El primer golpe: el "sim-to-real gap" en detección automática de autolesiones
El grupo de Hyun Ghang Jeong (Universidad de Corea, Hospital Guro), en colaboración con la empresa coreana Ziovision, ha publicado en Scientific Reports el primer benchmark serio de modelos de reconocimiento de acción aplicados a la detección de autolesiones en planta psiquiátrica cerrada. Construyeron un dataset público de 1.120 vídeos simulados de conductas de corte en un estudio que replicaba las condiciones de una sala —iluminación, mobiliario, ropa, ángulos de cámara— y lo validaron contra 118 vídeos clínicos reales, anonimizados, de su propia unidad.
Evaluaron seis arquitecturas de deep learning, tanto convolucionales como basadas en transformer. El mejor modelo, VideoMAEv2, alcanzó un F1 de 0,65 en el dataset simulado (validación cruzada 7-fold LOAO). Al aplicarlo a los vídeos reales, el F1 medio bajó a 0,61. En cualquier dashboard corporativo esa diferencia se pinta como "degradación leve". En la sala, donde el coste de un falso negativo es una cicatriz y el de un falso positivo es una contención innecesaria, un F1 de 0,61 es sencillamente insuficiente.

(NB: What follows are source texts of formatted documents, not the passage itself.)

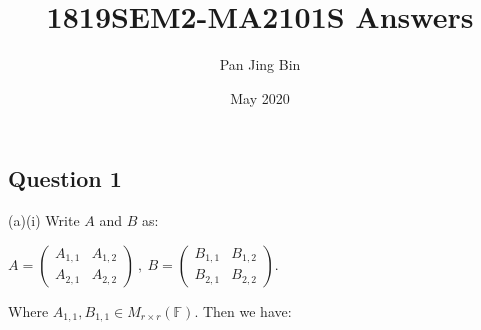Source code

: \documentclass{article}
\title{1819SEM2-MA2101S Answers}
\author{Pan Jing Bin}
\date{May 2020}
\begin{document}
\maketitle

\subsection*{Question 1}(a)(i) Write $A$ and $B$ as: \begin{center}    $A = \begin{pmatrix}
A_{1,1} & A_{1,2}\\
A_{2,1} & A_{2,2}
\end{pmatrix}\ ,\ B = \begin{pmatrix}
B_{1,1} & B_{1,2}\\
B_{2,1} & B_{2,2}
\end{pmatrix}$.
\end{center}
Where $A_{1,1},B_{1,1} \in M_{r\times r}(\mathbb{F})$. Then we have:
\end{document}

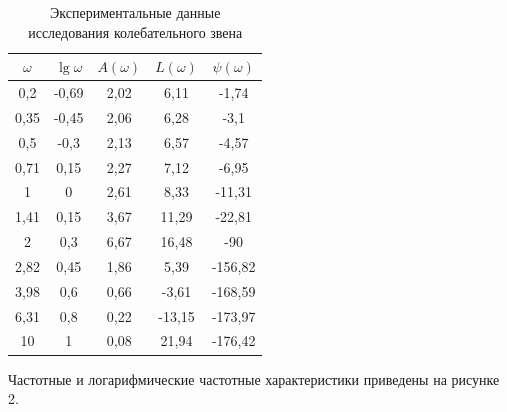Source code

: \documentclass[a4paper, 11pt, russian]{article}
\begin{document}
    \begin{table}[ht!]
        \flushleft
        \caption{Экспериментальные данные исследования колебательного звена}
        \begin{tabular}{|c|c|c|c|c|}
        	\hline
            $\omega$ & $\lg{\omega}$ & $A(\omega)$ & $L(\omega)$ & $\psi(\omega)$\\
            \hline
            0,2 & -0,69 & 2,02 & 6,11 & -1,74\\
            \hline
            0,35 & -0,45 & 2,06 & 6,28 & -3,1\\
            \hline
            0,5 & -0,3 & 2,13 & 6,57 & -4,57\\
            \hline
            0,71 & 0,15 & 2,27 & 7,12 & -6,95\\
            \hline
            1 & 0 & 2,61 & 8,33 & -11,31\\
            \hline
            1,41 & 0,15 & 3,67 & 11,29 & -22,81\\
            \hline
            2 & 0,3 & 6,67 & 16,48 & -90\\ %
            \hline
            2,82 & 0,45 & 1,86 & 5,39 & -156,82\\
            \hline
            3,98 & 0,6 & 0,66 & -3,61 & -168,59\\
            \hline
            6,31 & 0,8 & 0,22 & -13,15 & -173,97\\
            \hline
            10 & 1 & 0,08 & 21,94 & -176,42\\
            \hline
        \end{tabular}
    \end{table}
    \newpage
    Частотные и логарифмические частотные характеристики приведены на рисунке 2.
\end{document}
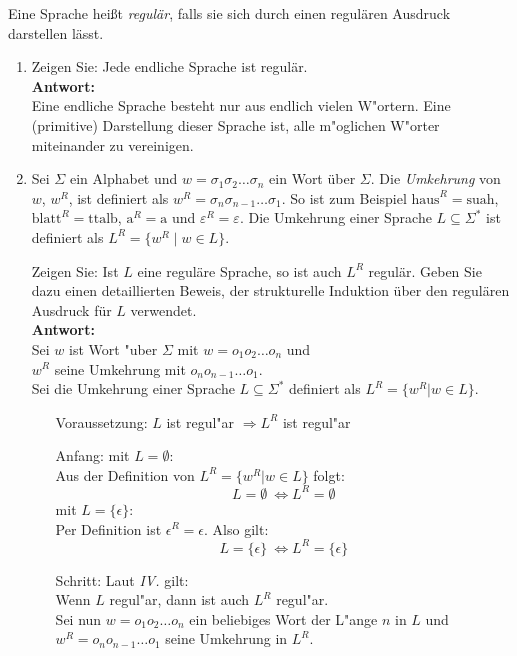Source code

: \documentclass[a4paper,twoside,12pt,fleqn]{article}
\begin{document}
\begin{description}
	Eine Sprache hei\ss{}t \emph{regul\"ar}, falls sie sich durch einen
	regul\"aren Ausdruck darstellen l\"asst.

	\begin{enumerate}
	\item Zeigen Sie: Jede endliche Sprache ist regul\"ar.\\
	\textbf{Antwort: }\\
	Eine endliche Sprache besteht nur aus endlich vielen W"ortern.
	Eine (primitive) Darstellung dieser Sprache ist, alle m"oglichen
	W"orter miteinander zu vereinigen.
	\item
	Sei $\Sigma$ ein Alphabet und $w = \sigma_1\sigma_2\dots\sigma_n$
	ein Wort \"uber $\Sigma$. Die \emph{Umkehrung} von $w$, $w^R$, ist
	definiert als $w^R = \sigma_{n}\sigma_{n-1}\dots\sigma_1$.
	So ist zum Beispiel $\text{haus}^{R}=\text{suah}$,
	$\text{blatt}^{R}=\text{ttalb}$,
	$\text{a}^{R}=\text{a}$ und
	$\varepsilon^{R}=\varepsilon$.
	Die Umkehrung einer Sprache $L \subseteq \Sigma^*$
	ist definiert als
	$L^R = \{w^R \mid w \in L\}$.

	Zeigen Sie: Ist $L$ eine regul\"are Sprache, so ist auch
	$L^R$ regul\"ar. Geben Sie dazu einen detaillierten Beweis,
	der strukturelle Induktion \"uber den regul\"aren Ausdruck
	f\"ur $L$ verwendet.\\
	\textbf{Antwort: }\\
	Sei $w$ ist Wort "uber $\Sigma$ mit $w = o_1o_2\dots o_n$ und\\
	$w^R$ seine Umkehrung mit $o_no_{n-1}\dots o_1$.\\
	Sei die Umkehrung einer Sprache $L \subseteq \Sigma^*$ definiert als
	$L^R = \{w^R | w \in L\}$.\\
	\begin{enumerate}
		\item[Voraussetzung:] $L$ ist regul"ar $\Rightarrow L^R$ ist regul"ar
		\item[Anfang:]
			mit $L = \emptyset$:\\
			Aus der Definition von $L^R = \{w^R | w \in L\}$ folgt:
			\[ L = \emptyset \> \Leftrightarrow L^R = \emptyset \]
			mit $L = \{\epsilon\}$:\\
			Per Definition ist $\epsilon^R = \epsilon$. Also gilt:
			\[ L = \{\epsilon\} \> \Leftrightarrow L^R = \{\epsilon\} \]
		\item[Schritt:] Laut \emph{IV.} gilt:\\
			Wenn $L$ regul"ar, dann ist auch $L^R$ regul"ar.\\
			Sei nun $w = o_1o_2\dots o_n$ ein beliebiges
			Wort der L"ange $n$ in $L$ und\\
			$w^R = o_no_{n-1}\dots o_1$
			seine Umkehrung in $L^R$.


\end{enumerate}
\end{enumerate}
\end{description}
\end{document}
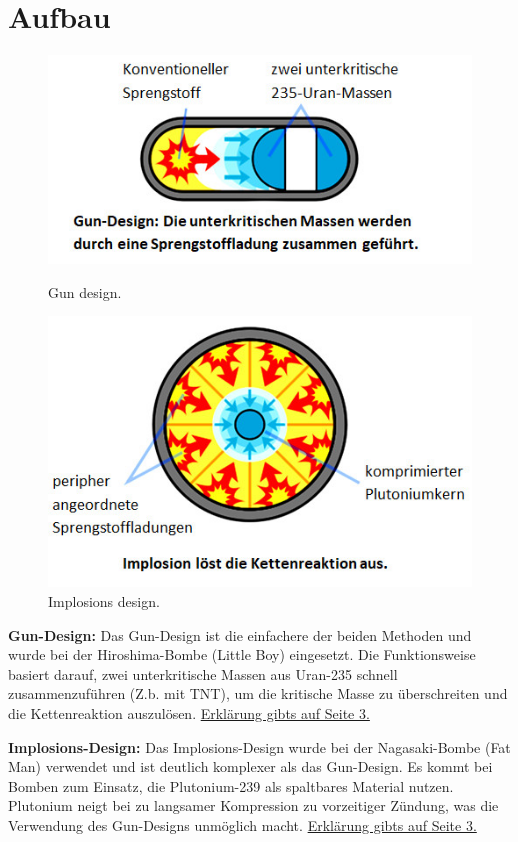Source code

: \documentclass[a4paper,12pt]{article}
\begin{document}
\section{Aufbau}
\begin{figure}
    \vspace{-1cm}
    \includegraphics[scale=0.7]{Gun.png}
    \caption{Gun design.}
    \includegraphics[scale=0.7]{Implosion.png}
    \caption{Implosions design.}
\end{figure}

\textbf{Gun-Design:}
Das Gun-Design ist die einfachere der beiden Methoden und wurde bei der Hiroshima-Bombe (Little Boy) eingesetzt. Die Funktionsweise basiert darauf, 
zwei unterkritische Massen aus Uran-235 schnell zusammenzuführen (Z.b. mit TNT), um die kritische Masse zu überschreiten und die Kettenreaktion auszulösen. \hyperlink{gun_section}{Erklärung gibts auf Seite 3.}

\vspace*{2cm}

\noindent\textbf{Implosions-Design:}
Das Implosions-Design wurde bei der Nagasaki-Bombe (Fat Man) verwendet und ist deutlich komplexer als das Gun-Design. Es kommt bei Bomben zum Einsatz, die Plutonium-239 als spaltbares Material nutzen. 
Plutonium neigt bei zu langsamer Kompression zu vorzeitiger Zündung, was die Verwendung des Gun-Designs unmöglich macht. \hyperlink{implosion_section}{Erklärung gibts auf Seite 3.}
\end{document}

Los autores son transparentes sobre dónde falla el modelo: gestos sutiles y repetitivos —rascado crónico, picoteo de una costra, tirones de piel— que todo el que ha hecho una guardia reconoce inmediatamente como comportamiento clínicamente relevante, y que las redes no distinguen bien del movimiento normal. Tampoco manejan bien la oclusión (el paciente se tapa con la manta, se mete en el baño) ni la variabilidad postural real. El mensaje no es que la visión por ordenador no sirva; es que el salto del estudio controlado al ingreso real sigue siendo un precipicio, y que cualquier despliegue clínico inmediato al nivel tecnológico actual es prematuro.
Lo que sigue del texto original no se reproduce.